We unpack hot topics about Australia's system of government with author of Beyond Federation Dr Klaas Woldring. Do you understand what is in the Australian Constitution? 

By
Anneke Boudewijn. Pamela Cook
Published on
Wednesday, August 30, 2017 - 11:08
File size
4.5 MB
Duration
9 min 47 sec

Part 2 - Does our Constitution need a rewrite?

Do you understand what is in the Australian Constitution? Dr Woldring says it's an "archaic" document that many people are unfamiliar with.

What missing from the Constitution?

Speaking to SBS Dutch, Dr Woldring lists many key areas he says are missing from the Constitution:

  • The Prime Minister isn't mentioned
  • When it comes to committing the country to war, there is no requirement for parliamentary approval or discussion or vote
  • Local government isn't mentioned
  • It scarcely mentions existence of political parties or the reality of the political system
  • No bill of rights 
  • No provision for reconciliation with or representation of indigenous peoples
  • No provision for protection for the environment
  • No provision for election of diversity of representatives in both houses of parliament
  • No provision for cabinet ministers from outside the legislature
  • Does not state that the government derives its authority from the people's sovereignty
  • Does not protect parliamentary democracy
  • Does not address the position of women

 

Changing the Constitution

Changing or removing the Constitution can only happen with a referendum. However, Dr Woldring says it's "almost impossible" to get referendums accepted in Australia.

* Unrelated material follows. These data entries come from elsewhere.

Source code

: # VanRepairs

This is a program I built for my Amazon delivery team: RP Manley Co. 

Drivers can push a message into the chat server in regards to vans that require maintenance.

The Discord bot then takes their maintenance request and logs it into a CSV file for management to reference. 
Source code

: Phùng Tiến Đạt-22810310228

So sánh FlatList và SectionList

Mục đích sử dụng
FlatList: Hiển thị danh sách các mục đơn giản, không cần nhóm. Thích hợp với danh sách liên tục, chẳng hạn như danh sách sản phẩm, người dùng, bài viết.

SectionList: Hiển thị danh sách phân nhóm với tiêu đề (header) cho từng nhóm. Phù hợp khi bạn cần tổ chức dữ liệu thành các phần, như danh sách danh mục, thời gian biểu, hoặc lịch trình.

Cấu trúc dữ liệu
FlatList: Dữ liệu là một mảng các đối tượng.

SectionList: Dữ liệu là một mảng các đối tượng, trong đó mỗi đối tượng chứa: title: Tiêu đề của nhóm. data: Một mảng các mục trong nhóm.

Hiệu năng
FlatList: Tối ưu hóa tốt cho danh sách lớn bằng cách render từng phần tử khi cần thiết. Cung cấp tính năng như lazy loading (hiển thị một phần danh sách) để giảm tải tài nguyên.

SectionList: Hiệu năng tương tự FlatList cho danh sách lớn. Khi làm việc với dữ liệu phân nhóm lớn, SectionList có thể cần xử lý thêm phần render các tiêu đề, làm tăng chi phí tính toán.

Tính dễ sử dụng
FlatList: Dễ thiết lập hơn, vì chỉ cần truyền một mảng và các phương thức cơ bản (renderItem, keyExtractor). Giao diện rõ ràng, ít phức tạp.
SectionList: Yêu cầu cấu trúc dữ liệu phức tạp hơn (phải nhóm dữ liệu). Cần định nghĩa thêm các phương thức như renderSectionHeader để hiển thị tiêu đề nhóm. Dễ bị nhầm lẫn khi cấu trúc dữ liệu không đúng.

There is a process for changing the Constitution:

  1. A proposed change must be approved by the Parliament and then be put to Australians in a referendum.

  2. All Australian citizens on the electoral roll vote 'yes' or 'no' to the proposed change.

The referendum passes if it's approved by a majority of voters in a majority of states and with an overall majority of voters across the country, what's called a' double majority'. Territory voters are only counted in the national majority.

Dr Woldring says our two-party system makes changing the Constitution even harder, if one party does not agree with the change.